→ **How to complete this task**:
An exact copy of the data below is required; return it in full.

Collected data
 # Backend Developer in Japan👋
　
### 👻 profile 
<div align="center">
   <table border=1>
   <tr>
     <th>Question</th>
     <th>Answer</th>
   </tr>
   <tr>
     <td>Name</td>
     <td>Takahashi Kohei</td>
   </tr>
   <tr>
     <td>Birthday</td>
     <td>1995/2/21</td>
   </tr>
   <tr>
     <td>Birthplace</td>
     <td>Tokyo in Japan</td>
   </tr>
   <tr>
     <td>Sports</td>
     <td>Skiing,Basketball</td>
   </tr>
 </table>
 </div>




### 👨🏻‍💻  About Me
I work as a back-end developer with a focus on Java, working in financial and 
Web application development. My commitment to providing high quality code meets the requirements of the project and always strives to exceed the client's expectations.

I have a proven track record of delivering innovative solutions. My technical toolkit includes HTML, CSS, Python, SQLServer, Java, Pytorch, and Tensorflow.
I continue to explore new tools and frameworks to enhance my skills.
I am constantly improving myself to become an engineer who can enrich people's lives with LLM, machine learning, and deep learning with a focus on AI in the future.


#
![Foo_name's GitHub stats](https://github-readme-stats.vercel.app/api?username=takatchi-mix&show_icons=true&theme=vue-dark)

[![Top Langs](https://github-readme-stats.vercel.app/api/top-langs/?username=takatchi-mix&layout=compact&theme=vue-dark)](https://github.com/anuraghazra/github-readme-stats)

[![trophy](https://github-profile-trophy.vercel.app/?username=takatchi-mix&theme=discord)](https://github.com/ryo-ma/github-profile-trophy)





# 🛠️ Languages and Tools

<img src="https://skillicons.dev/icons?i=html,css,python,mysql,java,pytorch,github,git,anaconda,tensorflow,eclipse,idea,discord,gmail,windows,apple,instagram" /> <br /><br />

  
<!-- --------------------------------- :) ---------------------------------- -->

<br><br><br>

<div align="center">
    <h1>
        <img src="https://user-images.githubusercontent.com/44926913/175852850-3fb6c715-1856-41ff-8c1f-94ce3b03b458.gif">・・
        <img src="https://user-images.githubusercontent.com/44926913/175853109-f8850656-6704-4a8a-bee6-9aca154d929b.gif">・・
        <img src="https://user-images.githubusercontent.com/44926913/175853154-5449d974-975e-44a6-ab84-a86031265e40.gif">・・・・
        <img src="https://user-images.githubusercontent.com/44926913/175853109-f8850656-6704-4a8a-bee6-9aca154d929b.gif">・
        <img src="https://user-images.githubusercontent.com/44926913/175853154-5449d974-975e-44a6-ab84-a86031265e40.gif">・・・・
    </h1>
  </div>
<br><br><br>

→ **Result of the exercise**:
 # Backend Developer in Japan👋
　
### 👻 profile 
<div align="center">
   <table border=1>
   <tr>
     <th>Question</th>
     <th>Answer</th>
   </tr>
   <tr>
     <td>Name</td>
     <td>Takahashi Kohei</td>
   </tr>
   <tr>
     <td>Birthday</td>
     <td>1995/2/21</td>
   </tr>
   <tr>
     <td>Birthplace</td>
     <td>Tokyo in Japan</td>
   </tr>
   <tr>
     <td>Sports</td>
     <td>Skiing,Basketball</td>
   </tr>
 </table>
 </div>




### 👨🏻‍💻  About Me
I work as a back-end developer with a focus on Java, working in financial and 
Web application development. My commitment to providing high quality code meets the requirements of the project and always strives to exceed the client's expectations.

I have a proven track record of delivering innovative solutions. My technical toolkit includes HTML, CSS, Python, SQLServer, Java, Pytorch, and Tensorflow.
I continue to explore new tools and frameworks to enhance my skills.
I am constantly improving myself to become an engineer who can enrich people's lives with LLM, machine learning, and deep learning with a focus on AI in the future.


#
![Foo_name's GitHub stats](https://github-readme-stats.vercel.app/api?username=takatchi-mix&show_icons=true&theme=vue-dark)

[![Top Langs](https://github-readme-stats.vercel.app/api/top-langs/?username=takatchi-mix&layout=compact&theme=vue-dark)](https://github.com/anuraghazra/github-readme-stats)

[![trophy](https://github-profile-trophy.vercel.app/?username=takatchi-mix&theme=discord)](https://github.com/ryo-ma/github-profile-trophy)





# 🛠️ Languages and Tools

<img src="https://skillicons.dev/icons?i=html,css,python,mysql,java,pytorch,github,git,anaconda,tensorflow,eclipse,idea,discord,gmail,windows,apple,instagram" /> <br /><br />

  
<!-- --------------------------------- :) ---------------------------------- -->

<br><br><br>

<div align="center">
    <h1>
        <img src="https://user-images.githubusercontent.com/44926913/175852850-3fb6c715-1856-41ff-8c1f-94ce3b03b458.gif">・・
        <img src="https://user-images.githubusercontent.com/44926913/175853109-f8850656-6704-4a8a-bee6-9aca154d929b.gif">・・
        <img src="https://user-images.githubusercontent.com/44926913/175853154-5449d974-975e-44a6-ab84-a86031265e40.gif">・・・・
        <img src="https://user-images.githubusercontent.com/44926913/175853109-f8850656-6704-4a8a-bee6-9aca154d929b.gif">・
        <img src="https://user-images.githubusercontent.com/44926913/175853154-5449d974-975e-44a6-ab84-a86031265e40.gif">・・・・
    </h1>
  </div>
<br><br><br>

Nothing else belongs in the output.